SECOND AMENDMENT TO LOAN AND SECURITY AGREEMENT
This Second Amendment to Loan and Security Agreement ("Amendment") is dated
as of December 5, 1997, and entered into by and between XXX XXXXXX, INC., a
Washington corporation ("Borrower"), J.J. DISTRIBUTION COMPANY, a Washington
corporation ("Distribution"), and GENERAL ELECTRIC CAPITAL CORPORATION, a New
York corporation ("Lender").
R E C I T A L S:
WHEREAS Borrower, Distribution and Lender are parties to a Loan and
Security Agreement dated as of August 29, 1997, as amended by that certain First
Amendment to Loan and Security Agreement dated as of October 23, 1997
(collectively, the "Loan Agreement"; capitalized terms used herein without
definition shall have the meaning set forth in the Loan Agreement), pursuant to
which Lender has extended to Borrower a revolving credit loan (including a
subfacility for letters of credit);
WHEREAS, in connection with the proposed investment in Borrower by one or
more affiliates of Xxxxxx, Xxxxxxx & Company, LLC and possibly other accredited
or institutional investors ("Purchasers") pursuant to the form of Preferred
Stock Purchase Agreement attached hereto as Exhibit A (the "Purchase
Agreement"), Borrower has requested that Lender amend the Loan Agreement in
accordance with the terms hereof; and
WHEREAS Lender wishes to grant Borrower's request on the terms and
conditions set forth herein,
NOW, THEREFORE, for valuable consideration the receipt and sufficiency of
which is hereby acknowledged, the parties hereto agree as follow
ARTICLE I. AMENDMENTS
1.1 Defined Terms
On and after the Effective Date (as hereinafter defined), Schedule A to the
Loan Agreement shall be amended to include the following additional and revised
definitions:
"Additional Equity" shall mean an aggregate cash equity contribution (net
of customary investment banking fees of Purchasers, reimbursable expenses
of Purchasers, and out of pocket fees and expenses of Borrower) received by
Borrower on or after the Closing Date of not less than $6,000,000.

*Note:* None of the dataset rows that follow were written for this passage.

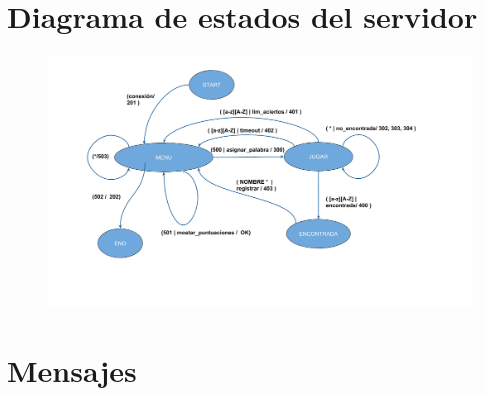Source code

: \documentclass[11pt,a4paper]{article}
\begin{document}
	\section{Diagrama de estados del servidor}
	
	\begin{figure}[H]
	\centering
	\includegraphics[width=1.2\textwidth]{./EsquemaFR.png}
	\end{figure}	
	
	\section{Mensajes}
\end{document}
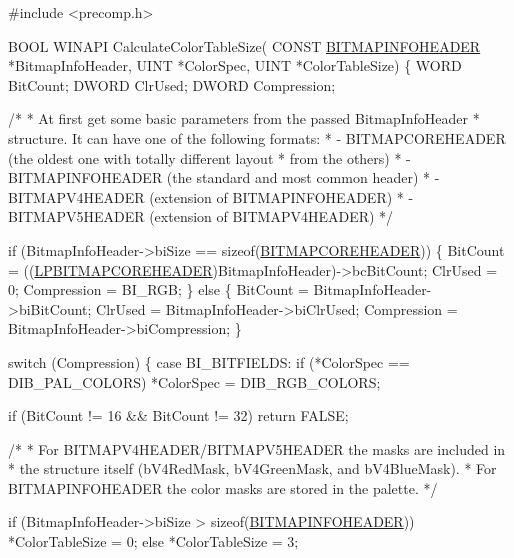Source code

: \begin{DoxyCodeInclude}
\textcolor{preprocessor}{#include <precomp.h>}

BOOL WINAPI
CalculateColorTableSize(
    CONST \hyperlink{struct_b_i_t_m_a_p_i_n_f_o_h_e_a_d_e_r}{BITMAPINFOHEADER} *BitmapInfoHeader,
    UINT *ColorSpec,
    UINT *ColorTableSize)
\{
    WORD BitCount;
    DWORD ClrUsed;
    DWORD Compression;

    \textcolor{comment}{/*}
\textcolor{comment}{     * At first get some basic parameters from the passed BitmapInfoHeader}
\textcolor{comment}{     * structure. It can have one of the following formats:}
\textcolor{comment}{     * - BITMAPCOREHEADER (the oldest one with totally different layout}
\textcolor{comment}{     *                     from the others)}
\textcolor{comment}{     * - BITMAPINFOHEADER (the standard and most common header)}
\textcolor{comment}{     * - BITMAPV4HEADER (extension of BITMAPINFOHEADER)}
\textcolor{comment}{     * - BITMAPV5HEADER (extension of BITMAPV4HEADER)}
\textcolor{comment}{     */}

    \textcolor{keywordflow}{if} (BitmapInfoHeader->biSize == \textcolor{keyword}{sizeof}(\hyperlink{structtag_b_i_t_m_a_p_c_o_r_e_h_e_a_d_e_r}{BITMAPCOREHEADER}))
    \{
        BitCount = ((\hyperlink{structtag_b_i_t_m_a_p_c_o_r_e_h_e_a_d_e_r}{LPBITMAPCOREHEADER})BitmapInfoHeader)->bcBitCount;
        ClrUsed = 0;
        Compression = BI\_RGB;
    \}
    \textcolor{keywordflow}{else}
    \{
        BitCount = BitmapInfoHeader->biBitCount;
        ClrUsed = BitmapInfoHeader->biClrUsed;
        Compression = BitmapInfoHeader->biCompression;
    \}

    \textcolor{keywordflow}{switch} (Compression)
    \{
    \textcolor{keywordflow}{case} BI\_BITFIELDS:
        \textcolor{keywordflow}{if} (*ColorSpec == DIB\_PAL\_COLORS)
            *ColorSpec = DIB\_RGB\_COLORS;

        \textcolor{keywordflow}{if} (BitCount != 16 && BitCount != 32)
            \textcolor{keywordflow}{return} FALSE;

        \textcolor{comment}{/*}
\textcolor{comment}{         * For BITMAPV4HEADER/BITMAPV5HEADER the masks are included in}
\textcolor{comment}{         * the structure itself (bV4RedMask, bV4GreenMask, and bV4BlueMask).}
\textcolor{comment}{         * For BITMAPINFOHEADER the color masks are stored in the palette.}
\textcolor{comment}{         */}

        \textcolor{keywordflow}{if} (BitmapInfoHeader->biSize > \textcolor{keyword}{sizeof}(\hyperlink{struct_b_i_t_m_a_p_i_n_f_o_h_e_a_d_e_r}{BITMAPINFOHEADER}))
            *ColorTableSize = 0;
        \textcolor{keywordflow}{else}
            *ColorTableSize = 3;


\end{DoxyCodeInclude}
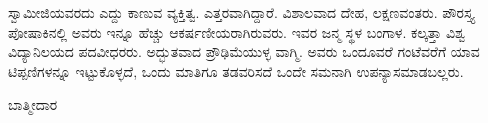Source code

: ಸ್ವಾಮೀಜಿಯವರದು ಎದ್ದು ಕಾಣುವ ವ್ಯಕ್ತಿತ್ವ. ಎತ್ತರವಾಗಿದ್ದಾರೆ. ವಿಶಾಲವಾದ ದೇಹ, ಲಕ್ಷಣವಂತರು. ಪೌರಸ್ತ್ಯ ಪೋಷಾಕಿನಲ್ಲಿ ಅವರು ಇನ್ನೂ ಹೆಚ್ಚು ಆಕರ್ಷಣೀಯರಾಗಿರುವರು. ಇವರ ಜನ್ಮ ಸ್ಥಳ ಬಂಗಾಳ. ಕಲ್ಕತ್ತಾ ವಿಶ್ವ ವಿದ್ಯಾನಿಲಯದ ಪದವೀಧರರು. ಅದ್ಭುತವಾದ ಪ್ರೌಢಿಮೆಯುಳ್ಳ ವಾಗ್ಮಿ. ಅವರು ಒಂದೂವರೆ ಗಂಟೆವರೆಗೆ ಯಾವ ಟಿಪ್ಪಣಿಗಳನ್ನೂ ಇಟ್ಟುಕೊಳ್ಳದೆ, ಒಂದು ಮಾತಿಗೂ ತಡವರಿಸದೆ ಒಂದೇ ಸಮನಾಗಿ ಉಪನ್ಯಾಸಮಾಡಬಲ್ಲರು.

\begin{flushright}
ಬಾತ್ಮೀದಾರ
\end{flushright}

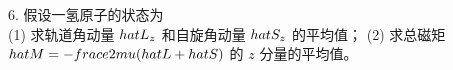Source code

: 6. 假设一氢原子的状态为
\\[\\psi = \\begin{pmatrix}\\frac{1}{4} R_{32}(r) Y_{21}(\\theta, \\varphi) \\\\\\frac{\\sqrt{15}}{4} R_{32}(r) Y_{2-1}(\\theta, \\varphi)\\end{pmatrix}\\]
(1) 求轨道角动量 $\\hat{L}_z$ 和自旋角动量 $\\hat{S}_z$ 的平均值；
(2) 求总磁矩 $\\hat{M} = -\\frac{e}{2\\mu} (\\hat{L} + \\hat{S})$ 的 $z$ 分量的平均值。
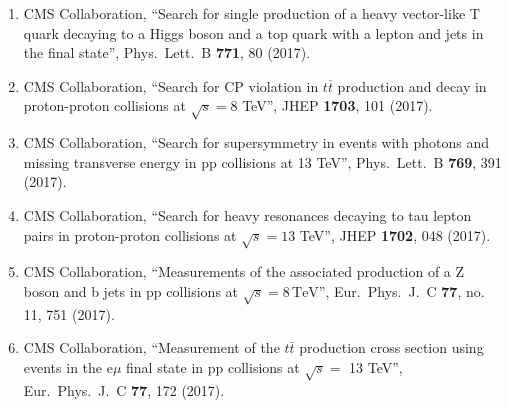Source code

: \begin{itemize}
\begin{enumerate}
\item CMS Collaboration, ``Search for single production of a heavy vector-like T quark decaying to a Higgs boson and a top quark with a lepton and jets in the final state'', Phys.\ Lett.\ B {\bf 771}, 80 (2017).

\item CMS Collaboration, ``Search for CP violation in $ t\overline{t} $ production and decay in proton-proton collisions at $ \sqrt{s}=8 $ TeV'', JHEP {\bf 1703}, 101 (2017).

\item CMS Collaboration, ``Search for supersymmetry in events with photons and missing transverse energy in pp collisions at 13 TeV'', Phys.\ Lett.\ B {\bf 769}, 391 (2017).

\item CMS Collaboration, ``Search for heavy resonances decaying to tau lepton pairs in proton-proton collisions at $ \sqrt{s}=13 $ TeV'', JHEP {\bf 1702}, 048 (2017).

\item CMS Collaboration, ``Measurements of the associated production of a Z boson and b jets in pp collisions at ${\sqrt{s}} = 8\,\text {TeV} $'', Eur.\ Phys.\ J.\ C {\bf 77}, no. 11, 751 (2017).

\item CMS Collaboration, ``Measurement of the $t\bar{t}$ production cross section using events in the e$\mu$ final state in pp collisions at $\sqrt{s} =$ 13 TeV'', Eur.\ Phys.\ J.\ C {\bf 77}, 172 (2017).


\end{enumerate}
\end{itemize}
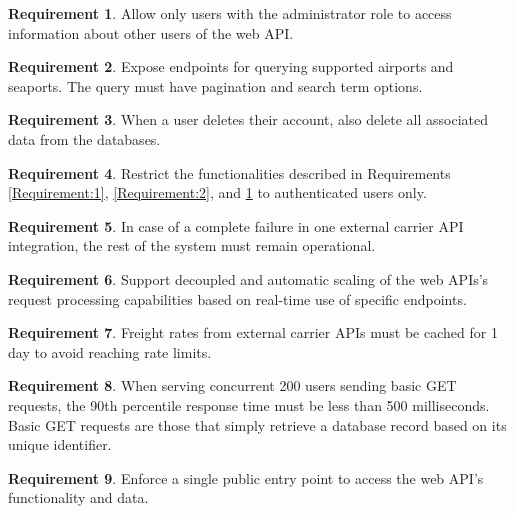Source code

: \documentclass[12pt, reqno]{amsbook}
\theoremstyle{definition}
\theoremstyle{definition}
\newtheorem{requirement}{Requirement}
\numberwithin{section}{chapter}
\numberwithin{table}{chapter}
\numberwithin{figure}{chapter}
\begin{document}
\begin{requirement}
  \label{Requirement:3}
  Allow only users with the administrator role to access information about other users of the web \ac{API}.
\end{requirement}

\begin{requirement}
  \label{Requirement:4}
  Expose endpoints for querying supported airports and seaports. The query must have pagination and search term options.
\end{requirement}

\begin{requirement}
  \label{Requirement:5}
  When a user deletes their account, also delete all associated data from the databases.
\end{requirement}

\begin{requirement}
  \label{Requirement:6}
  Restrict the functionalities described in Requirements \ref{Requirement:1}, \ref{Requirement:2}, and \ref{Requirement:3} to authenticated users only.
\end{requirement}

\begin{requirement}
  \label{Requirement:7}
  In case of a complete failure in one external carrier \ac{API} integration, the rest of the system must remain operational.
\end{requirement}

\begin{requirement}
  \label{Requirement:8}
  Support decoupled and automatic scaling of the web \acp{API}'s request processing capabilities based on real-time use of specific endpoints.
\end{requirement}

\begin{requirement}
  \label{Requirement:9}
  Freight rates from external carrier \acp{API} must be cached for 1 day to avoid reaching rate limits.
\end{requirement}

\begin{requirement}
  \label{Requirement:10}
  When serving concurrent 200 users sending basic GET requests, the 90th percentile response time must be less than 500 milliseconds. Basic GET requests are those that simply retrieve a database record based on its unique identifier.
\end{requirement}

\begin{requirement}
  \label{Requirement:11}
  Enforce a single public entry point to access the web \ac{API}'s functionality and data.
\end{requirement}
\end{document}
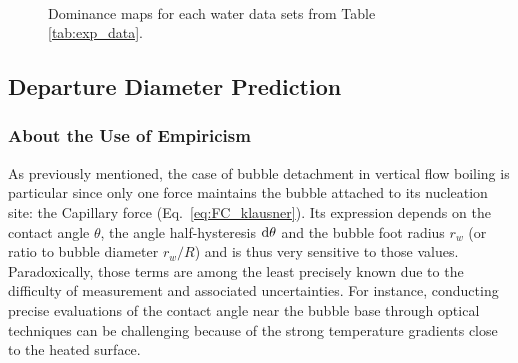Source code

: \begin{figure}[h!]
\begin{center}
{\label{fig:exp_chen}
}
\\


	\caption{Dominance maps for each water data sets from Table \ref{tab:exp_data}.}	
	\label{fig:exp_maps}
\end{center}
\end{figure}



\subsection{Departure Diameter Prediction}\label{subsec:Dd_pred}

\subsubsection{About the Use of Empiricism}
 
As previously mentioned, the case of bubble detachment in vertical flow boiling is particular since only one force maintains the bubble attached to its nucleation site: the Capillary force (Eq.~\ref{eq:FC_klausner}). Its expression depends on the contact angle $\theta$, the angle half-hysteresis $\mathrm{d}\theta$ and the bubble foot radius $r_{w}$ (or ratio to bubble diameter $r_{w}/R$) and is thus very sensitive to those values. Paradoxically, those terms are among the least precisely known due to the difficulty of measurement and associated uncertainties. For instance, conducting precise evaluations of the contact angle near the bubble base through optical techniques can be challenging because of the strong temperature gradients close to the heated surface. 


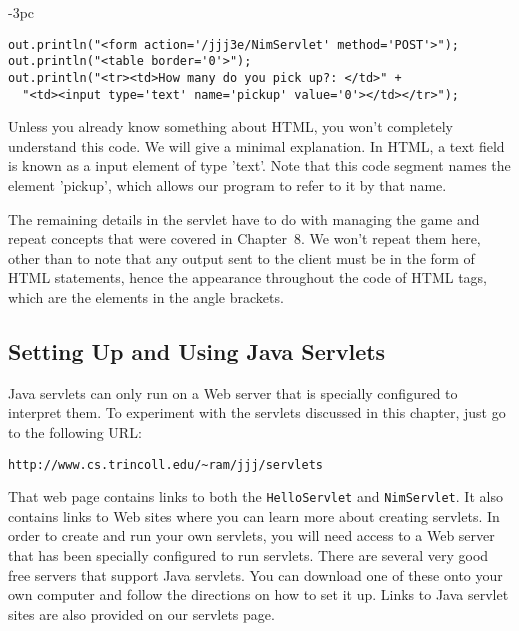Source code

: \begin{jjjlistingleft}[29pc]{-3pc}
\begin{lstlisting}
out.println("<form action='/jjj3e/NimServlet' method='POST'>");
out.println("<table border='0'>");
out.println("<tr><td>How many do you pick up?: </td>" +
  "<td><input type='text' name='pickup' value='0'></td></tr>");
\end{lstlisting}
\end{jjjlistingleft}

\noindent Unless you already know something about HTML, you won't
completely understand this code. We will give a minimal
explanation. In HTML, a text field is known as a input element of type
'text'.  Note that this code segment names the element 'pickup', which
allows our program to refer to it by that name.

The remaining details in the servlet have to do with managing the game
and repeat concepts that were covered in Chapter~8. We won't repeat
them here, other than to note that any output sent to the client must
be in the form of HTML statements, hence the appearance throughout the
code of HTML tags, which are the elements in the angle brackets.

\subsection{Setting Up and Using Java Servlets}

Java servlets can only run on a Web server that is specially
configured to interpret them.  To experiment with
the servlets discussed in this chapter, just go to the
following URL:

\begin{jjjlisting}
\begin{lstlisting}[commentstyle=\color{black}]
http://www.cs.trincoll.edu/~ram/jjj/servlets
\end{lstlisting}
\end{jjjlisting}

\noindent That web page contains links to both the {\tt HelloServlet}
and {\tt NimServlet}.  It also contains links to Web sites where you
can learn more about creating servlets. In order to create and run
your own servlets, you will need access to a Web server that has been
specially configured to run servlets.  There are several very good
free servers that support Java servlets. You can download one of these
onto your own computer and follow the directions on how to set it up.
Links to Java servlet sites are also provided on our servlets page. 


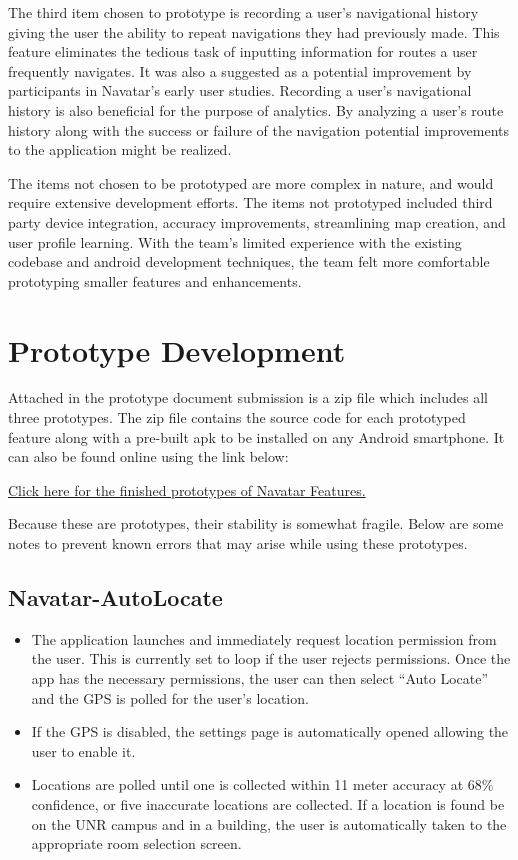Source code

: \documentclass{scrreprt}
\begin{document}
The third item chosen to prototype is recording a user’s navigational history giving the user the ability to repeat navigations they had previously made. This feature eliminates the tedious task of inputting information for routes a user frequently navigates. It was also a suggested as a potential improvement by participants in Navatar’s early user studies. Recording a user’s navigational history is also beneficial for the purpose of analytics. By analyzing a user's route history along with the success or failure of the navigation potential improvements to the application might be realized.

The items not chosen to be prototyped are more complex in nature, and would require extensive development efforts. The items not prototyped included third party device integration, accuracy improvements, streamlining map creation, and user profile learning. With the team's limited experience with the existing codebase and android development techniques, the team felt more comfortable prototyping smaller features and enhancements.

\chapter{Prototype Development}

Attached in the prototype document submission is a zip file which includes all three prototypes. The zip file contains the source code for each prototyped feature along with a pre-built apk to be installed on any Android smartphone. It can also be found online using the link below:

\href{https://drive.google.com/file/d/0B8OVy1TIf-6_b2NFTFRia2ZFZFE/view}{Click here for the finished prototypes of Navatar Features.}

Because these are prototypes, their stability is somewhat fragile. Below are some notes to prevent known errors that may arise while using these prototypes.

\section{Navatar-AutoLocate}
	\begin{itemize}
		\item The application launches and immediately request location permission from the user. This is currently set to loop if the user rejects permissions. Once the app has the necessary permissions, the user can then select “Auto Locate” and the GPS is polled for the user’s location. 
		\item If the GPS is disabled, the settings page is automatically opened allowing the user to enable it. 
		\item Locations are polled until one is collected within 11 meter accuracy at 68\% confidence, or five inaccurate locations are collected. If a location is found be on the UNR campus and in a building, the user is automatically taken to the appropriate room selection screen.
	\end{itemize}
	
\end{document}
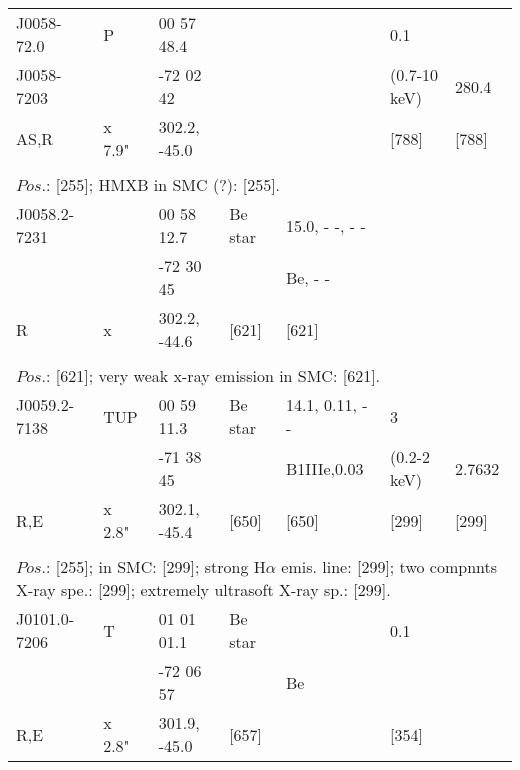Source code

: \documentclass{aa}
\begin{document}
\begin{table*}[h]
\begin{tabular}{p{2.5cm}p{1cm}p{1.8cm}p{2.3cm}p{3.3cm}p{2.0cm}p{2.2cm}}
\hline
\noalign{\smallskip}
J0058-72.0      &  P        &        00 57 48.4    &                    &         & 0.1                         &                        \\
J0058-7203    &              &        -72 02 42     &                     &         &   (0.7-10 keV)      &        280.4       \\      
  AS,R              &  x 7.9" &  302.2, -45.0        &                     &         &  [788]                     &     [788]  \\
  
\\
\multicolumn{7}{p{17.5cm}}{
$Pos$.: [255];  HMXB in SMC (?): [255].   }\\

\noalign{\smallskip}
\hline
\noalign{\smallskip}
J0058.2-7231   &          &      00 58 12.7  &  Be star            & 15.0, - -, - -   &     &  \\       
                            &          &    -72 30 45      &                            &  Be, - -          &       & \\                 
R                         &    x    & 302.2, -44.6     &          [621]         &  [621]            &      &  \\
  
\\
\multicolumn{7}{p{17.5cm}}{
$Pos$.: [621];  very weak x-ray emission in SMC: [621].}\\

\noalign{\smallskip}
\hline
\noalign{\smallskip}
J0059.2-7138  &    TUP   & 00 59 11.3        &  Be star           &  14.1, 0.11, - -   &   3                         &  \\
                           &               & -71 38 45         &                           & B1IIIe,0.03       &      (0.2-2 keV)       &      2.7632  \\
R,E                    &   x 2.8"  & 302.1, -45.4    &   [650]                &        [650]          &  [299]                          &     [299]   \\
  
\\
\multicolumn{7}{p{17.5cm}}{
$Pos$.: [255]; in SMC: [299]; strong H$\alpha $ emis. line: [299]; two compnnts X-ray spe.: [299]; extremely ultrasoft 
X-ray sp.: [299].   }\\
\noalign{\smallskip}
\hline
\noalign{\smallskip}
J0101.0-7206  &    T           & 01 01 01.1   &  Be star       &               &    0.1        &       \\               
                           &                  &   -72 06 57  &                        & Be        &                   &       \\
R,E                    &     x 2.8"  & 301.9, -45.0 &   [657]            &               &    [354]      &         \\


\end{tabular}
\end{table*}
\end{document}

"Additional Equity Account" shall have the meaning assigned to it in
Schedule D.
"Fixed Charge Coverage Ratio" shall mean, for the last day of any Fiscal
Month for
the twelve (12) Fiscal Month period ending on such day, the ratio of the
following for Borrower and its Subsidiaries on a consolidated basis
determined in accordance with GAAP: (a) EBITDA plus Lease Expenses less
Capital Expenditures that are not financed through the incurrence of any
Indebtedness (excluding the Revolving Credit Loan) plus Capital
Expenditures that are made with the proceeds of the Additional Equity, in
each case for such period; to (b) the sum of (i) interest expense (net of
interest income) paid or deemed paid in respect of any indebtedness during
such period plus (ii) regularly scheduled payments of principal paid or
deemed paid on Funded Debt (excluding the Revolving Credit Loan) during
such period plus (iii) taxes to the extent accrued or otherwise payable
with respect to such period plus (iv) Lease Expenses during such period
plus (v) cash dividends paid with respect to the Preferred Stock during
such period.
"Plan of Reorganization" shall mean Borrower's Second Amended Chapter 11
Plan of Reorganization dated November 16, 1995 and filed with the United
States Bankruptcy Court for the Western District of Washington at Seattle
in Chapter 11 Case No. 94-03993, as in effect on the Closing Date, and as
further amended in accordance with the terms of the Order Re-Opening Case,
Modifying Treatment of Class 3 (General Unsecured) Claims Under Plan, and
Re-Closing Case entered on December 1, 1997.
"Preferred Stock" shall mean Borrower's Series A Preferred Stock and Series
B Preferred Stock, in each case issued pursuant to the terms of the
Statement of Rights and Preferences.
"Purchase Agreement" shall mean the Preferred Stock Purchase Agreement
between Borrower, as seller, and one or more affiliates of Xxxxxx, Xxxxxxx
& Company, LLC and such other accredited or institutional investors, as
purchasers, dated as of December 3, 1997.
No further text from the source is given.